22 propos de Peret sur l'art, la pub, le graphisme, le style,David Carson, la typo et le zen...

Nous avons rencontré le graphiste et illustrateur espagnol Peret à l'occasion de l'exposition organisée par galerie Anatome au printemps 2002. Voici, alphabétiquement présentées, quelque 22 réflexions libres et décapantes... avec en contre-point visuel des travaux graphiques de Peret : affiches, couvertures et illustrations pour des magazines.

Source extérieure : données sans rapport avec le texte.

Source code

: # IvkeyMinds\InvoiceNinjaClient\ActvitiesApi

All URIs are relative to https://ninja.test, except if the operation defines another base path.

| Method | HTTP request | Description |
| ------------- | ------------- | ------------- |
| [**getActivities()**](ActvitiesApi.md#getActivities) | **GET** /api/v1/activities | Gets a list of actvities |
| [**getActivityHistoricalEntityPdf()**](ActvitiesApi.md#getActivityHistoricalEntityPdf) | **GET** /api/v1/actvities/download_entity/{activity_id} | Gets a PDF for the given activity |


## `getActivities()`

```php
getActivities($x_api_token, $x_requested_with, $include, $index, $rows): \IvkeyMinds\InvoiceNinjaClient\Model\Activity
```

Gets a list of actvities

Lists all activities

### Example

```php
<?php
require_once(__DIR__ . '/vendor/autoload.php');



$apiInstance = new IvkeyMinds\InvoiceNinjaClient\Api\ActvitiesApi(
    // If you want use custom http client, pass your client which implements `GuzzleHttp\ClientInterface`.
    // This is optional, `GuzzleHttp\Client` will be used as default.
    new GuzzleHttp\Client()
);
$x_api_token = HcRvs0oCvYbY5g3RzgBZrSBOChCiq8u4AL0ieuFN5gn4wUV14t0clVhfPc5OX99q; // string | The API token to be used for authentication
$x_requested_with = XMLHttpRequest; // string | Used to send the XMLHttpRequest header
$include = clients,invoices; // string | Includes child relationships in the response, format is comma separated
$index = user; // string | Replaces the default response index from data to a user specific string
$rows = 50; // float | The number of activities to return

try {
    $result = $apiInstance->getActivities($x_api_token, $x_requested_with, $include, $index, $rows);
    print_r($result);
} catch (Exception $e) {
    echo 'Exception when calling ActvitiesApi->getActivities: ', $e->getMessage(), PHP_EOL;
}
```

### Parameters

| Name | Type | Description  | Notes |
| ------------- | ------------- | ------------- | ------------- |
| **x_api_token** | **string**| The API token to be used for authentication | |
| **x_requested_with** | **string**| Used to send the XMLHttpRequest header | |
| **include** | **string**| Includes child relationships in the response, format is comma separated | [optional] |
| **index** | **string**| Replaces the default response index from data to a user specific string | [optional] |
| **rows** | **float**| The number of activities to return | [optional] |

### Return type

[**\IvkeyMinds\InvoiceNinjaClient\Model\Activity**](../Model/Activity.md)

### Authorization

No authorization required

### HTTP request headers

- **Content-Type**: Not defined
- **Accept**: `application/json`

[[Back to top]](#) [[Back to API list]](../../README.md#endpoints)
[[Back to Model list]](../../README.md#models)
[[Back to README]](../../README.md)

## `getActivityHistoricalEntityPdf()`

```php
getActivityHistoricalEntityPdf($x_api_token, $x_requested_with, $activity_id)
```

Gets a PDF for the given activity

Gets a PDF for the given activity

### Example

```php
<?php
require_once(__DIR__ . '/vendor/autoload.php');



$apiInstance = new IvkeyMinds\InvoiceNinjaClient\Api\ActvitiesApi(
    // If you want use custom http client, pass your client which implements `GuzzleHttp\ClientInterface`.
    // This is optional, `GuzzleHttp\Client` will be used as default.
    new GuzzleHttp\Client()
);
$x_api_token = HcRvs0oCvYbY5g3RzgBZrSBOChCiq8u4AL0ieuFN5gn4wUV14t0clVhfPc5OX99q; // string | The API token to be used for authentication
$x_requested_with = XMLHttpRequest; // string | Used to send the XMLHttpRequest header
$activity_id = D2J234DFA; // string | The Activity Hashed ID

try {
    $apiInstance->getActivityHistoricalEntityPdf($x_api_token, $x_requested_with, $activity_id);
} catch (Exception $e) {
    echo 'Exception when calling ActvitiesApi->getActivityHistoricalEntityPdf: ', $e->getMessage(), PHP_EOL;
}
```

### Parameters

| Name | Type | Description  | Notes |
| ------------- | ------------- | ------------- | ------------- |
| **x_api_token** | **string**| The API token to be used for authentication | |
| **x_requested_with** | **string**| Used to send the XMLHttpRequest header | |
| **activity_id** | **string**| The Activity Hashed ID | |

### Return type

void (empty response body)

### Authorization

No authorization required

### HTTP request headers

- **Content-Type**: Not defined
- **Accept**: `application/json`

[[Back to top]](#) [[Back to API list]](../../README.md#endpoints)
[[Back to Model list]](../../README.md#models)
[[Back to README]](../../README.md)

Propos recueillis par Thierry Le Boité

Art

Les règles du jeu sont différentes pour l'art et le graphisme. Un artiste développe un monde personnel, que l'on apprécie ou pas, et il va jusqu'au bout de sa démarche. Les graphistes eux sont des mercenaires au service des messages des autres. Mais je pense que c'est un métier passionnant dans la mesure où l'on peut apporter en plus d'un savoir-faire, un esprit critique et une touche personnelle.

Artiste

A mon âge, je ne veux pas devenir artiste et je n'ai pas de complexe par rapport à cela. Je me sens en fait plus libre qu'un artiste. Je fais ce que je veux et je n'ai pas de compte à rendre aux critiques.

Classiques

Dans le texte qui accompagne l'expo "Vivamus" (printemps 2002 à la galerie Anatome), j'ai cité quelques graphistes qui font partie des classiques, dont l'on peut plus ou moins aimer le travail, mais dont on ne peut contester la valeur de l'oeuvre : en particulier la poésie de Depero, de Cassandre, de Grignani, de Rodchenko ou de Tomaszewski; la rigueur de Müller-Brockmann, de Zwart ou de Lubalin; la causticité de Grapus ; l’humour de Glaser ; la puissance de Cieslewicz. Ils ont créé des images belles, attractives ou provocantes dans lesquelles il se passe quelque chose et non pas comme dans celles de David Carson (voir ce nom).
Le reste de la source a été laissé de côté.